[Collected data]
BEGIN
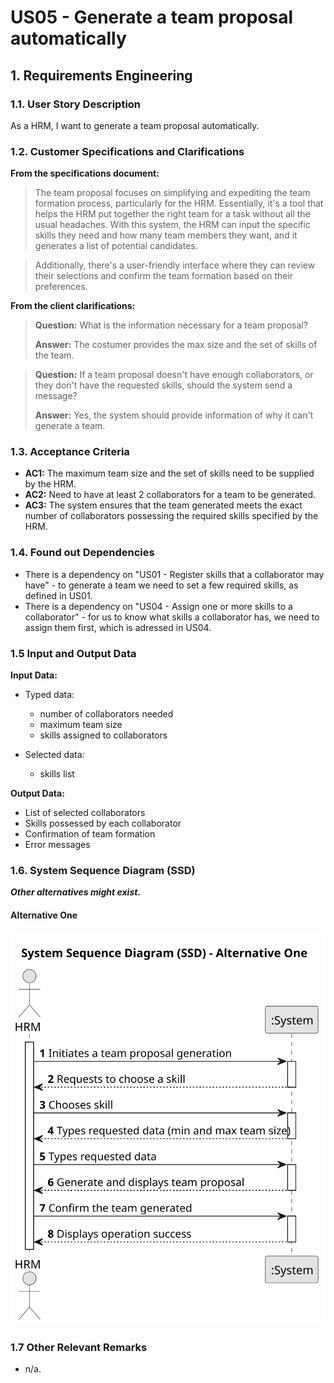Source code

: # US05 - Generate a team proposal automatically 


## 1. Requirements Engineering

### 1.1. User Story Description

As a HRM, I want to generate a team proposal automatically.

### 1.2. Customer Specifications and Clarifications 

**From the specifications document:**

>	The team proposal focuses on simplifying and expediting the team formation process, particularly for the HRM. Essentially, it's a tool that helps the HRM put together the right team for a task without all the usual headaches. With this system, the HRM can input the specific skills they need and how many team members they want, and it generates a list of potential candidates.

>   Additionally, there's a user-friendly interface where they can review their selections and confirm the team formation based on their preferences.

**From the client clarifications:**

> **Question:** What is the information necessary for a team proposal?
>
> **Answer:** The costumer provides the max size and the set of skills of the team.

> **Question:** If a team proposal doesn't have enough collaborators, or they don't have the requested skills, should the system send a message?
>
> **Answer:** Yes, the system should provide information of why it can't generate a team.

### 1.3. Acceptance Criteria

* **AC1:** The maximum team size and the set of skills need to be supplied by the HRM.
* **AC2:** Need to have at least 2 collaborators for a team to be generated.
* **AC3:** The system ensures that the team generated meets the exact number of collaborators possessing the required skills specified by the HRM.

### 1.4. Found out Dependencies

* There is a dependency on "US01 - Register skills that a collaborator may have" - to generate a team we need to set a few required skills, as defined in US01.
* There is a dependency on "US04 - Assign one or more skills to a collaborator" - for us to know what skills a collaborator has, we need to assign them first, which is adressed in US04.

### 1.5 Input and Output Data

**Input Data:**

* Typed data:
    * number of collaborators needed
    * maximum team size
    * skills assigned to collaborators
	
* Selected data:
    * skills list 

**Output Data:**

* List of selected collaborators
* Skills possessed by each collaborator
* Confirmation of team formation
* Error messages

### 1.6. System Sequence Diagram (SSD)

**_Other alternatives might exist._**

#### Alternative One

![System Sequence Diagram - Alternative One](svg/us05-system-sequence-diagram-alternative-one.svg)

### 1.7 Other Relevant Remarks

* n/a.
END
TASK DIRECTIONS: Quote the entries above word for word. Leave the images out.

SOLUTION FOR THIS EXERCISE:
Source code

: # US05 - Generate a team proposal automatically 


## 1. Requirements Engineering

### 1.1. User Story Description

As a HRM, I want to generate a team proposal automatically.

### 1.2. Customer Specifications and Clarifications 

**From the specifications document:**

>	The team proposal focuses on simplifying and expediting the team formation process, particularly for the HRM. Essentially, it's a tool that helps the HRM put together the right team for a task without all the usual headaches. With this system, the HRM can input the specific skills they need and how many team members they want, and it generates a list of potential candidates.

>   Additionally, there's a user-friendly interface where they can review their selections and confirm the team formation based on their preferences.

**From the client clarifications:**

> **Question:** What is the information necessary for a team proposal?
>
> **Answer:** The costumer provides the max size and the set of skills of the team.

> **Question:** If a team proposal doesn't have enough collaborators, or they don't have the requested skills, should the system send a message?
>
> **Answer:** Yes, the system should provide information of why it can't generate a team.

### 1.3. Acceptance Criteria

* **AC1:** The maximum team size and the set of skills need to be supplied by the HRM.
* **AC2:** Need to have at least 2 collaborators for a team to be generated.
* **AC3:** The system ensures that the team generated meets the exact number of collaborators possessing the required skills specified by the HRM.

### 1.4. Found out Dependencies

* There is a dependency on "US01 - Register skills that a collaborator may have" - to generate a team we need to set a few required skills, as defined in US01.
* There is a dependency on "US04 - Assign one or more skills to a collaborator" - for us to know what skills a collaborator has, we need to assign them first, which is adressed in US04.

### 1.5 Input and Output Data

**Input Data:**

* Typed data:
    * number of collaborators needed
    * maximum team size
    * skills assigned to collaborators
	
* Selected data:
    * skills list 

**Output Data:**

* List of selected collaborators
* Skills possessed by each collaborator
* Confirmation of team formation
* Error messages

### 1.6. System Sequence Diagram (SSD)

**_Other alternatives might exist._**

#### Alternative One

![System Sequence Diagram - Alternative One](svg/us05-system-sequence-diagram-alternative-one.svg)

### 1.7 Other Relevant Remarks

* n/a.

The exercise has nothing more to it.